#### DATA EXCERPTS:
****************

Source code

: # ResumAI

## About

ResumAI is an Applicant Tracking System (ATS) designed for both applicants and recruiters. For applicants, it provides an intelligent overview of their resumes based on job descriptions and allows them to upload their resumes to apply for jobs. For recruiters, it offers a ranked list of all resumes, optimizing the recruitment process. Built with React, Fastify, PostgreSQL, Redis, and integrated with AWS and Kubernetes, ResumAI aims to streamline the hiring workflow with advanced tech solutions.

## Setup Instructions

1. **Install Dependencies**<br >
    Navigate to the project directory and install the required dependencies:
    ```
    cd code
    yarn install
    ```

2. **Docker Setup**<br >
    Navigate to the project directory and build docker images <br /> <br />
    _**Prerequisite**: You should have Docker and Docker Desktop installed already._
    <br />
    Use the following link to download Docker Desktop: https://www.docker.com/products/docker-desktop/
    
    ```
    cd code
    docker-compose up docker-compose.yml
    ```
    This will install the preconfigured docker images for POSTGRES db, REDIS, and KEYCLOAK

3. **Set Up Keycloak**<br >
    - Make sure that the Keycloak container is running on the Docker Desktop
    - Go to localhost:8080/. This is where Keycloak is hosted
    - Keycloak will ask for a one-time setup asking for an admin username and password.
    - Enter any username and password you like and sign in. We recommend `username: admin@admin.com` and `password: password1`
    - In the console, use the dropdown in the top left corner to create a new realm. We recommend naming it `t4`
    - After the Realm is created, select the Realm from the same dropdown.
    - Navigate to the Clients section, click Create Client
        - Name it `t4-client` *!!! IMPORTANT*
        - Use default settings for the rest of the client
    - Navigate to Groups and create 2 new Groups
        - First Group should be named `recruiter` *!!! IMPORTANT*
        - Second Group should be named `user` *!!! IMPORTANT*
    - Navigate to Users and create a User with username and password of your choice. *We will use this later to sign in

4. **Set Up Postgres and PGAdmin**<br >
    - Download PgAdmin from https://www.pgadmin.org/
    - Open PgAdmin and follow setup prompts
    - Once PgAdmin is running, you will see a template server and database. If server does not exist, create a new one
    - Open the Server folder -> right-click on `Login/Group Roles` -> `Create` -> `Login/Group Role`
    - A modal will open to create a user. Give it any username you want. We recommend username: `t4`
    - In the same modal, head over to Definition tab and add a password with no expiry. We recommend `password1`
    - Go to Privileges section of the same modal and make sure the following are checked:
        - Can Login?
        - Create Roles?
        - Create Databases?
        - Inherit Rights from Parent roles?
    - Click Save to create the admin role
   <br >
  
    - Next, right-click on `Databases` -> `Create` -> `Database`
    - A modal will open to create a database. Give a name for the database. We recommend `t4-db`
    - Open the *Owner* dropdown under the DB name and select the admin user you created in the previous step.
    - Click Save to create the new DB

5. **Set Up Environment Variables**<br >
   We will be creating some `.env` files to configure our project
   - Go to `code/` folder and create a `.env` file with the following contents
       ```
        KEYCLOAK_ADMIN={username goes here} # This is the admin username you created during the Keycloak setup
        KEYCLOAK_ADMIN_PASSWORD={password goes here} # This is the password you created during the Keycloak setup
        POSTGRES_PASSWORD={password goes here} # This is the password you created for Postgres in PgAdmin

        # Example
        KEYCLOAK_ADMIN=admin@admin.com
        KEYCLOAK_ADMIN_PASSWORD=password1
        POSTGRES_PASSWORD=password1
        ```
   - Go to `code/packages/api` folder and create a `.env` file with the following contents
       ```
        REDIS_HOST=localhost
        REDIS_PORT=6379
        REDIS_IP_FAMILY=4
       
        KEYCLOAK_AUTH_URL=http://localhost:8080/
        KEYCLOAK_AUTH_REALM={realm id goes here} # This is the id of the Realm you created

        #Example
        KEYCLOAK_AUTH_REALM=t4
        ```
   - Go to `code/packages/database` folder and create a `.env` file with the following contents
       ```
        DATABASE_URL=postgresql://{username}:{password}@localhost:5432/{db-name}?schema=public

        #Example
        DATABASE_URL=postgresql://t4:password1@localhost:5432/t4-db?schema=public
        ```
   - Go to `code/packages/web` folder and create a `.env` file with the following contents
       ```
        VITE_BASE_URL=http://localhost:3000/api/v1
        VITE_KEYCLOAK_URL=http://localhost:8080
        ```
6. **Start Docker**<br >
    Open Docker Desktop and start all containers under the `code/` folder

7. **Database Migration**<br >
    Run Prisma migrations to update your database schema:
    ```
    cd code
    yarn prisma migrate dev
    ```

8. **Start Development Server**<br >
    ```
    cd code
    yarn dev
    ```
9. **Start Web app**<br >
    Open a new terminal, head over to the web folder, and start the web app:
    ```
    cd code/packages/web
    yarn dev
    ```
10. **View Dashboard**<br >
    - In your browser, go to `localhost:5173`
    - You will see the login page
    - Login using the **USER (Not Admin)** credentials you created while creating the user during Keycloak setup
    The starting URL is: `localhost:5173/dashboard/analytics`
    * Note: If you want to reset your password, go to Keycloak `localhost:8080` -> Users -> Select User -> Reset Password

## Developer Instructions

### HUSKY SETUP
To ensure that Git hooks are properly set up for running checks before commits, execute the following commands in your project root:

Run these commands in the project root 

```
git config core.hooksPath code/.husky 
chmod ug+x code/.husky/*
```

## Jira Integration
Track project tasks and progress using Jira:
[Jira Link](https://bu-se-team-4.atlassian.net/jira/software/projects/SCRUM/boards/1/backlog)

****************

#### DESCRIPTION OF THE TASK:
Copy each entry exactly.

#### REPLY TO THE EXERCISE:
Source code

: # ResumAI

## About

ResumAI is an Applicant Tracking System (ATS) designed for both applicants and recruiters. For applicants, it provides an intelligent overview of their resumes based on job descriptions and allows them to upload their resumes to apply for jobs. For recruiters, it offers a ranked list of all resumes, optimizing the recruitment process. Built with React, Fastify, PostgreSQL, Redis, and integrated with AWS and Kubernetes, ResumAI aims to streamline the hiring workflow with advanced tech solutions.

## Setup Instructions

1. **Install Dependencies**<br >
    Navigate to the project directory and install the required dependencies:
    ```
    cd code
    yarn install
    ```

2. **Docker Setup**<br >
    Navigate to the project directory and build docker images <br /> <br />
    _**Prerequisite**: You should have Docker and Docker Desktop installed already._
    <br />
    Use the following link to download Docker Desktop: https://www.docker.com/products/docker-desktop/
    
    ```
    cd code
    docker-compose up docker-compose.yml
    ```
    This will install the preconfigured docker images for POSTGRES db, REDIS, and KEYCLOAK

3. **Set Up Keycloak**<br >
    - Make sure that the Keycloak container is running on the Docker Desktop
    - Go to localhost:8080/. This is where Keycloak is hosted
    - Keycloak will ask for a one-time setup asking for an admin username and password.
    - Enter any username and password you like and sign in. We recommend `username: admin@admin.com` and `password: password1`
    - In the console, use the dropdown in the top left corner to create a new realm. We recommend naming it `t4`
    - After the Realm is created, select the Realm from the same dropdown.
    - Navigate to the Clients section, click Create Client
        - Name it `t4-client` *!!! IMPORTANT*
        - Use default settings for the rest of the client
    - Navigate to Groups and create 2 new Groups
        - First Group should be named `recruiter` *!!! IMPORTANT*
        - Second Group should be named `user` *!!! IMPORTANT*
    - Navigate to Users and create a User with username and password of your choice. *We will use this later to sign in

4. **Set Up Postgres and PGAdmin**<br >
    - Download PgAdmin from https://www.pgadmin.org/
    - Open PgAdmin and follow setup prompts
    - Once PgAdmin is running, you will see a template server and database. If server does not exist, create a new one
    - Open the Server folder -> right-click on `Login/Group Roles` -> `Create` -> `Login/Group Role`
    - A modal will open to create a user. Give it any username you want. We recommend username: `t4`
    - In the same modal, head over to Definition tab and add a password with no expiry. We recommend `password1`
    - Go to Privileges section of the same modal and make sure the following are checked:
        - Can Login?
        - Create Roles?
        - Create Databases?
        - Inherit Rights from Parent roles?
    - Click Save to create the admin role
   <br >
  
    - Next, right-click on `Databases` -> `Create` -> `Database`
    - A modal will open to create a database. Give a name for the database. We recommend `t4-db`
    - Open the *Owner* dropdown under the DB name and select the admin user you created in the previous step.
    - Click Save to create the new DB

5. **Set Up Environment Variables**<br >
   We will be creating some `.env` files to configure our project
   - Go to `code/` folder and create a `.env` file with the following contents
       ```
        KEYCLOAK_ADMIN={username goes here} # This is the admin username you created during the Keycloak setup
        KEYCLOAK_ADMIN_PASSWORD={password goes here} # This is the password you created during the Keycloak setup
        POSTGRES_PASSWORD={password goes here} # This is the password you created for Postgres in PgAdmin

        # Example
        KEYCLOAK_ADMIN=admin@admin.com
        KEYCLOAK_ADMIN_PASSWORD=password1
        POSTGRES_PASSWORD=password1
        ```
   - Go to `code/packages/api` folder and create a `.env` file with the following contents
       ```
        REDIS_HOST=localhost
        REDIS_PORT=6379
        REDIS_IP_FAMILY=4
       
        KEYCLOAK_AUTH_URL=http://localhost:8080/
        KEYCLOAK_AUTH_REALM={realm id goes here} # This is the id of the Realm you created

        #Example
        KEYCLOAK_AUTH_REALM=t4
        ```
   - Go to `code/packages/database` folder and create a `.env` file with the following contents
       ```
        DATABASE_URL=postgresql://{username}:{password}@localhost:5432/{db-name}?schema=public

        #Example
        DATABASE_URL=postgresql://t4:password1@localhost:5432/t4-db?schema=public
        ```
   - Go to `code/packages/web` folder and create a `.env` file with the following contents
       ```
        VITE_BASE_URL=http://localhost:3000/api/v1
        VITE_KEYCLOAK_URL=http://localhost:8080
        ```
6. **Start Docker**<br >
    Open Docker Desktop and start all containers under the `code/` folder

7. **Database Migration**<br >
    Run Prisma migrations to update your database schema:
    ```
    cd code
    yarn prisma migrate dev
    ```

8. **Start Development Server**<br >
    ```
    cd code
    yarn dev
    ```
9. **Start Web app**<br >
    Open a new terminal, head over to the web folder, and start the web app:
    ```
    cd code/packages/web
    yarn dev
    ```
10. **View Dashboard**<br >
    - In your browser, go to `localhost:5173`
    - You will see the login page
    - Login using the **USER (Not Admin)** credentials you created while creating the user during Keycloak setup
    The starting URL is: `localhost:5173/dashboard/analytics`
    * Note: If you want to reset your password, go to Keycloak `localhost:8080` -> Users -> Select User -> Reset Password

## Developer Instructions

### HUSKY SETUP
To ensure that Git hooks are properly set up for running checks before commits, execute the following commands in your project root:

Run these commands in the project root 

```
git config core.hooksPath code/.husky 
chmod ug+x code/.husky/*
```

## Jira Integration
Track project tasks and progress using Jira:
[Jira Link](https://bu-se-team-4.atlassian.net/jira/software/projects/SCRUM/boards/1/backlog)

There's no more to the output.